Actually, the way the testcase is written it does require linking
against -lrt. Otherwise, function clock_gettime will not be found.
When I was debugging it yesterday, I had compressed the testcase and
eliminated the clock_gettime call.
The testcase came into existence in r12164 calling clock_gettime on
all platforms.
In r12213 Bart made the testcase work on Darwin with this patch:
+
+#ifdef HAVE_CLOCK_GETTIME
assert(clock_gettime(CLOCK_REALTIME, &abstime)==0);
+#else
+ abstime.tv_sec = time(NULL) + 2;
+ abstime.tv_nsec = 0;
+#endif
Reading through the man pages suggests that we should be able to use the
#else clause on Linux as well and thereby eliminate the need for -lrt.

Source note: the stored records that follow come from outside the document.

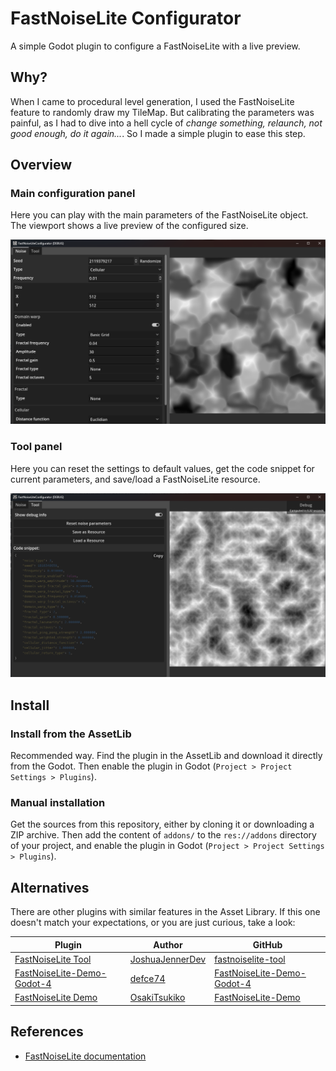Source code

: # FastNoiseLite Configurator

A simple Godot plugin to configure a FastNoiseLite with a live preview. 

## Why?

When I came to procedural level generation, I used the FastNoiseLite feature to randomly draw my TileMap. But calibrating the parameters was painful, as I had to dive into a hell cycle of _change something, relaunch, not good enough, do it again..._. So I made a simple plugin to ease this step.

## Overview

### Main configuration panel

Here you can play with the main parameters of the FastNoiseLite object. The viewport shows a live preview of the configured size.

![Configuration panel](/assets/configuration_panel.png)


### Tool panel

Here you can reset the settings to default values, get the code snippet for current parameters, and save/load a FastNoiseLite resource.

![Tool panel](/assets/tool_panel.png)


## Install

### Install from the AssetLib

Recommended way. Find the plugin in the AssetLib and download it directly from the Godot. Then enable the plugin in Godot (`Project > Project Settings > Plugins`).

### Manual installation

Get the sources from this repository, either by cloning it or downloading a ZIP archive. Then add the content of `addons/` to the `res://addons` directory of your project, and enable the plugin in Godot (`Project > Project Settings > Plugins`).

## Alternatives

There are other plugins with similar features in the Asset Library. If this one doesn't match your expectations, or you are just curious, take a look:

| Plugin | Author  | GitHub |
|------|---------|--------|
| [FastNoiseLite Tool](https://godotengine.org/asset-library/asset/2069) | [JoshuaJennerDev](https://godotengine.org/asset-library/asset?user=JoshuaJennerDev) | [fastnoiselite-tool](https://github.com/joshuajenner/fastnoiselite-tool) |
| [FastNoiseLite-Demo-Godot-4](https://godotengine.org/asset-library/asset/2027) | [defce74](https://godotengine.org/asset-library/asset?user=defce74) | [FastNoiseLite-Demo-Godot-4](https://github.com/defce74/FastNoiseLite-Demo-Godot-4) |
| [FastNoiseLite Demo](https://godotengine.org/asset-library/asset/1789) | [OsakiTsukiko](https://godotengine.org/asset-library/asset?user=OsakiTsukiko) | [FastNoiseLite-Demo](https://github.com/OsakiTsukiko/FastNoiseLite-Demo) |

## References

- [FastNoiseLite documentation](https://docs.godotengine.org/en/stable/classes/class_fastnoiselite.html#)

I'm suggesting this patch:
Index: helgrind/tests/cond_timedwait_invalid.c
===================================================================
--- helgrind/tests/cond_timedwait_invalid.c (revision 12237)
+++ helgrind/tests/cond_timedwait_invalid.c (working copy)
@@ -1,4 +1,4 @@
-#include "config.h"
+
#include <time.h>
#include <pthread.h>
#include <assert.h>
@@ -10,12 +10,12 @@
pthread_mutex_t mutex = PTHREAD_MUTEX_INITIALIZER;
pthread_cond_t cond = PTHREAD_COND_INITIALIZER;
-#ifdef HAVE_CLOCK_GETTIME
- assert(clock_gettime(CLOCK_REALTIME, &abstime)==0);
-#else
+
+
+
abstime.tv_sec = time(NULL) + 2;
abstime.tv_nsec = 0;
-#endif
+
abstime.tv_nsec += 1000000000;
assert(pthread_mutex_lock(&mutex)==0);
Index: helgrind/tests/Makefile.am
===================================================================
--- helgrind/tests/Makefile.am (revision 12237)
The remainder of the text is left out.